Oh really? Dang, what team are you on?


----------



## SorrelHorse (Apr 9, 2009)

Butte Falls! We didn't have a team my freshman year and I lived too far away to economically co-op, so I made my own! We had three our first year, only me last year, and we _had_ four at the beginning of this year but...Teenage drama killed it. LOL


----------



## Army wife (Apr 29, 2012)

haha, you motivated the start of butte falls eq team? That's awesome.


----------



## SorrelHorse (Apr 9, 2009)

Yeah...I don't know if it's going to exist after I graduate though, the other girl on the team is a senior too. It's expensive and not a lot of people up there are serious enough to put in the time...


----------



## Army wife (Apr 29, 2012)

That's too bad  It really is a great program. And too bad you can't ride on another team!! We had a girl from Saint Mary's ride on our team. You would've had SO much fun on a bigger team with more to do. Did you ever get to do drill or any of the other team events? 
I had the opposite problem my first two years. Crater's team was so big it was hard to get any help!! lol


----------



## SorrelHorse (Apr 9, 2009)

I have done all the team events except canadian flags and drill...I was kinda upset about the drill part but I got a little bit of drill experience elsewhere so I'll live. lol


----------



## Army wife (Apr 29, 2012)

But those are both awesomely fun!!!


----------



## SorrelHorse (Apr 9, 2009)

Yeah so every person has told me...LOL. But there's literally no way to co-op so it's either this or don't compete at all.


----------



## Army wife (Apr 29, 2012)

boo!!  thats stinks. You should do it for fun one day  you could at least get away with canadian flags


----------



## SorrelHorse (Apr 9, 2009)

We've done some strictly drill practices at TLM before, it was a lot of fun. We've ran canadian flags too, haha. I was the only one short enough to the ground on Selena to get it. :rofl:


----------



## SorrelHorse (Apr 9, 2009)

I guess I could probably update huh?


Well, the first meet is this weekend.

Ruger will not be competing.

Selena has been working excellent patterns and pieces at home but occasionally she'll get frazzled in the big arena we show in so I'm hoping she keeps her cool. I am also letting my other team mate run her in Figure 8 and Poles, so that'll be interesting. I finally got her to find Selena's gas pedal, aka Mach 5, but the turning still eludes her....So it'll be interesting to say the least. 
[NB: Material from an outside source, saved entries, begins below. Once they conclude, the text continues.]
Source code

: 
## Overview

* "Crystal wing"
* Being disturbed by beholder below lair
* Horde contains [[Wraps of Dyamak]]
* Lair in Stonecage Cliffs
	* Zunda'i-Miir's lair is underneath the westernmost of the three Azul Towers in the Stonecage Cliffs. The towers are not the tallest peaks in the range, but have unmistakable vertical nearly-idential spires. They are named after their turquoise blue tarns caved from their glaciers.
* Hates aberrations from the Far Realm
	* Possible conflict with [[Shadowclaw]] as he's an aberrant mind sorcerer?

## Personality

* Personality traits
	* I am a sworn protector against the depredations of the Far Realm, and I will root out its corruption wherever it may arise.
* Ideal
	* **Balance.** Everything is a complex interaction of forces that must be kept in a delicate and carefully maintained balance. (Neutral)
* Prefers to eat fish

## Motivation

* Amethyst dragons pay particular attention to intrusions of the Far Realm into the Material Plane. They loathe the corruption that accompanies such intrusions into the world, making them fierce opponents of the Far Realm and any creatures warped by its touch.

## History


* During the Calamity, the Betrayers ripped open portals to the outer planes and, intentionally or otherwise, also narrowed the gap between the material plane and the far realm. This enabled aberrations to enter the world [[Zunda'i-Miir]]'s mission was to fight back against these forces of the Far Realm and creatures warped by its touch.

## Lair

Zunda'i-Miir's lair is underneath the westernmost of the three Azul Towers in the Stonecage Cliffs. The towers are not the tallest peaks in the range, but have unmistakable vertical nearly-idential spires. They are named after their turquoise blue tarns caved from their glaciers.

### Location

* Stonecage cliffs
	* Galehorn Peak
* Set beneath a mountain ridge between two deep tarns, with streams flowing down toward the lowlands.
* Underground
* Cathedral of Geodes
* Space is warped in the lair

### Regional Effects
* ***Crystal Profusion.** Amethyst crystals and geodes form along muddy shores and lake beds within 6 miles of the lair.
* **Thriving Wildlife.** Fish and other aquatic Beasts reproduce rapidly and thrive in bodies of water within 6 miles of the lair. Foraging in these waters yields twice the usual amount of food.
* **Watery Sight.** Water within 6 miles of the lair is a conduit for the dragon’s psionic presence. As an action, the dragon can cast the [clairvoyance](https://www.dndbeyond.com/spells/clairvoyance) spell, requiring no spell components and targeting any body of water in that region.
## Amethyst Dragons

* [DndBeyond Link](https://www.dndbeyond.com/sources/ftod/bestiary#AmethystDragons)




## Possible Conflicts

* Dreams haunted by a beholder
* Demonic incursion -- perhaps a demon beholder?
I'm still not confident that I've fixed the problem of Selena fizzling between the first and second barrel either, but we'll see on that as well. I'm going to definitely be using the crop or over and under when we get down there. Going into the first barrel and coming out of the second she really hauls, it's just between the first two she gets stuck. Also keyhole. So long as she keeps focused she should absolutely smoke it. You'd think it would be easy, but it tends to not be on a pushy horse like her.

Destiny is doing well but Brittney is not keeping up with her like she should. There's no way she's going to get the counter canter or flying change down in time (That our western horsemanship pattern requires) even though the mare knows how to do it. I'm a little worried about it but oh well.

Wish us luck guys, may or may not update before the weekend.


----------



## Army wife (Apr 29, 2012)

Good luck! Just have fun and get videos


----------



## SorrelHorse (Apr 9, 2009)

Aright guys so back from meet #1

First off I just want to acknowledge that I am VERY proud of Selena. Her past experiences have been very inconsistent, one minute she does great the next she doesn't, fine in the warmup awful in the arena, but this time it really all just came together and flowed.

*Working Rancher* was an awesome way to start the day. She was working really good in the warmup so I went in and she just worked. I don't even know what to say. The pattern was simple enough.

http://www.ohset.com/patterns/scoreworkranch.pdf

She came flying in like a freight train to be honest. The judge barely had time to nod because I knew she was coming in and I wanted to let her go before she got too worked up. I let her come in like a rundown, and for a second I thought she might not stop O.O But I said whoa and didn't even have to touch her mouth, she just planted her butt and slid...It felt awesome. Awesome rollback, awesome circle with a beautiful stop after I threw my rope. She relaxed, opened the gate smoothly, had some HYPER cows which I expected her to short circuit but she just remained calm while we cut out our two, attentive, tracking them all the way like a pro.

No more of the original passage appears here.